The Market Direction Model (MDM) remains on a SELL signal.
The NASDAQ Six, as we like to refer to the six big-stock NASDAQ names that garner a 49% weighting in the NASDAQ 100 Index, have all melted back to the upside over the past three trading days. The only one of the six showing anything in terms of an actionable long entry signal is Tesla (TSLA) which posted a pocket pivot at its 50-day moving average on Thursday.
More orthodox strength is being seen in certain industrial metals names such as aluminums and coppers, which are shown on weekly charts below. Aluminum producers Alcoa (AA) and Century Aluminum (CENX) both broke out this past week. AA did so coming straight up off the lows of a nine-week base while CENX broke out through the mid-point of a double-bottom base. Copper producer Freeport McMoran (FCX) is approaching the highs of a handle type of consolidation it has formed over the past six weeks. It remains to be seen whether FCX will cleanly breakout of this formation or whether it will serve as double-top resistance and a therefore a potential double-top short-sale set-up. Breakouts in this market have tended to fail, and for this reason the double-top formation has been Gil's favorite short-sale pattern to target and stalk, as discussed in our live market webinars. Whether this pattern can be broken and these three stocks make substantial upside progress from here is something to watch for.
Fertilizer names have also been strong and we show them on weekly charts below. CF Industries (CF) broke out of a flag-on-flag type of formation this past week but note how the breakout from the first flag formation back in October eventually failed. Intrepid Potash (IPI), the thinnest of the "fertz," is holding tight just below its 50-day moving average and right on top of a prior seven-week base from which it broke out in early October. Mosaic (MOS) is attempting to "re-breakout" from a prior cup base from which it broke out back in late September but failed. Nutrien (NTR) posted a base breakout from a nine-week base this past week. Note the prior reversal off the highs on a breakout attempt after earnings eight weeks ago.
Early in the week we reported on gold miners Agnico-Eagle Mines (AEM) and Kirkland Lakes Gold (KL) after they posted bottom-fishing pocket pivots at their 20-day exponential moving averages. These have held up well but we would note on the weekly charts below that both stocks are moving up into potential resistance at their blue 10-week moving averages. These have remained buyable along the 20-dema on the daily charts (not shown) but we would look for confirmation to come in the form of a move above the 50-day lines if these are to produce more sustained uptrends from here. Both stocks are also working on U&R types of moves off their recent lows as well.

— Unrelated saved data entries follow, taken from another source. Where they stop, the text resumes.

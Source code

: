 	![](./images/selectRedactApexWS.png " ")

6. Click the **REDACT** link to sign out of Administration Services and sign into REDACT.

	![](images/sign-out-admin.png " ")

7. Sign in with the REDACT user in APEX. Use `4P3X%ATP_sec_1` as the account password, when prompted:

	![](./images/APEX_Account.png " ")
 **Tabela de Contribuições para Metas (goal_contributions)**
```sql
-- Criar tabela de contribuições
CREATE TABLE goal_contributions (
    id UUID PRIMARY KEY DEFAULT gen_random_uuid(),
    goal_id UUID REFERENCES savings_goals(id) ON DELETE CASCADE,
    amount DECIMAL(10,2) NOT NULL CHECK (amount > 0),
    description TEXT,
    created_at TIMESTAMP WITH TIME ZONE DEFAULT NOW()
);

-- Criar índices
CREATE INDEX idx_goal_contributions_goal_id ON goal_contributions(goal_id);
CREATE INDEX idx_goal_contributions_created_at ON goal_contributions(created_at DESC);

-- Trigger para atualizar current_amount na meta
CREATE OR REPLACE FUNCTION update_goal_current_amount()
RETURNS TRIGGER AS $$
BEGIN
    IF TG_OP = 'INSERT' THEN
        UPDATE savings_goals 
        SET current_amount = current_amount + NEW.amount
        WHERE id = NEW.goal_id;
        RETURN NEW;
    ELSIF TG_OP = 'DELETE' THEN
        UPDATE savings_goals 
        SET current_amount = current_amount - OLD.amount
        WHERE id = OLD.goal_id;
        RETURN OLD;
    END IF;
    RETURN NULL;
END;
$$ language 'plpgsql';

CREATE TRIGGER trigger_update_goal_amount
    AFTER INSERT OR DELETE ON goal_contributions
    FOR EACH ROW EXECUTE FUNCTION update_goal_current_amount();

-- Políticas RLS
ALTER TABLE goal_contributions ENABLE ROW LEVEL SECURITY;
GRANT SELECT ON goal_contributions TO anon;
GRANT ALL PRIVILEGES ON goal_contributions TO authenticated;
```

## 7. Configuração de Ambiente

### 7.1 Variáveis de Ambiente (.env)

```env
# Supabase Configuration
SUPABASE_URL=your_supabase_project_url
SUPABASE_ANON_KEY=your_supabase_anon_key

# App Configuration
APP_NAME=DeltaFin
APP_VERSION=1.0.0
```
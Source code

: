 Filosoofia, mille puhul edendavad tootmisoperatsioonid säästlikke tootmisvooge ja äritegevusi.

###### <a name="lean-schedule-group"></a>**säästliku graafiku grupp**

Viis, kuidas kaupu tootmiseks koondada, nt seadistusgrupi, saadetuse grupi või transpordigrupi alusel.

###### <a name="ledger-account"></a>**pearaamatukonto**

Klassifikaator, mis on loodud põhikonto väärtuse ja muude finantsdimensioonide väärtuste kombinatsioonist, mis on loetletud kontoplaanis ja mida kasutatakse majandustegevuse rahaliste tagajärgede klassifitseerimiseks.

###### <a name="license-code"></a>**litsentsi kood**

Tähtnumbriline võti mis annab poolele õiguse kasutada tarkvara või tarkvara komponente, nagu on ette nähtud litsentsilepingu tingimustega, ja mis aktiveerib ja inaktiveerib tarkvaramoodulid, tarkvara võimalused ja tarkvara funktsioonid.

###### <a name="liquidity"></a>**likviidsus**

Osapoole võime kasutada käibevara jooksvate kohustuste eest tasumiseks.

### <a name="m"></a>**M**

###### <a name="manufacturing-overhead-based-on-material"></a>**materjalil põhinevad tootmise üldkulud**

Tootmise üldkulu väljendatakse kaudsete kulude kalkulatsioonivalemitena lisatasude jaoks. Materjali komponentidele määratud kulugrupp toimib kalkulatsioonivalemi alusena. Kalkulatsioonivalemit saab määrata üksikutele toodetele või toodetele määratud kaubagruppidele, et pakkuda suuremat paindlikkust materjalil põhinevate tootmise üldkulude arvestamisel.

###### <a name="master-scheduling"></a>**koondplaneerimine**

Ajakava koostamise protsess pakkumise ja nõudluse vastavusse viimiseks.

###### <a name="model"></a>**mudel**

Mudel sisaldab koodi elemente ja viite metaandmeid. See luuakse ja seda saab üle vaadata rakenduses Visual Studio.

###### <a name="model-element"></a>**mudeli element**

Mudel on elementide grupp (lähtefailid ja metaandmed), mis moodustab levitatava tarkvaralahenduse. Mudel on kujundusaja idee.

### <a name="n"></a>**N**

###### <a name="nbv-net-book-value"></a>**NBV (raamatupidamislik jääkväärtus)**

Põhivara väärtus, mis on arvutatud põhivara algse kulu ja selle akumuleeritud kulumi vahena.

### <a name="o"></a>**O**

In the realm of alternative-currencies, for which we will use the weekly charts of Bitcoin ($BTCUSD), Ethereum ($ETHUSD), the Sprott Physical Gold Trust (PHYS) as a proxy for gold, and the Sprott Physical Silver Trust (PSLV) as a proxy for silver, there has been a strong correlation between crypto-currencies and precious metals since late September. $BTCUSD is holding support at the 40-week moving average on its weekly chart below, while $ETHUSD has closed tight along either side of its rising 10-week moving average for the past four weeks. A strong move back above the line would be a constructive development and like actionable on the long side using the 10-week or 50-day moving averages as selling guides. Both PHYS and PSLV posted weekly U&Rs off their recent lows two weeks ago.Despite the new closing highs in the S&P 500 Index, it remains at current resistance levels around the key 4700 level while other indexes lag somewhat. Individual stocks, meanwhile, are mostly bouncing off recent oversold lows, with little in the way of fresh actionable long set-ups aside from those shown above. In cases where these are base breakouts, it remains to be seen whether substantial upside progress will ensue, or whether these breakouts in metals and fertilizers will fail as prior breakouts in their patterns have. This remains a difficult environment and we see no reason to force matters. Long set-ups, in the few cases where they have occurred as noted above, can be tested but we would position-size cautiously while maintaining strict risk-management.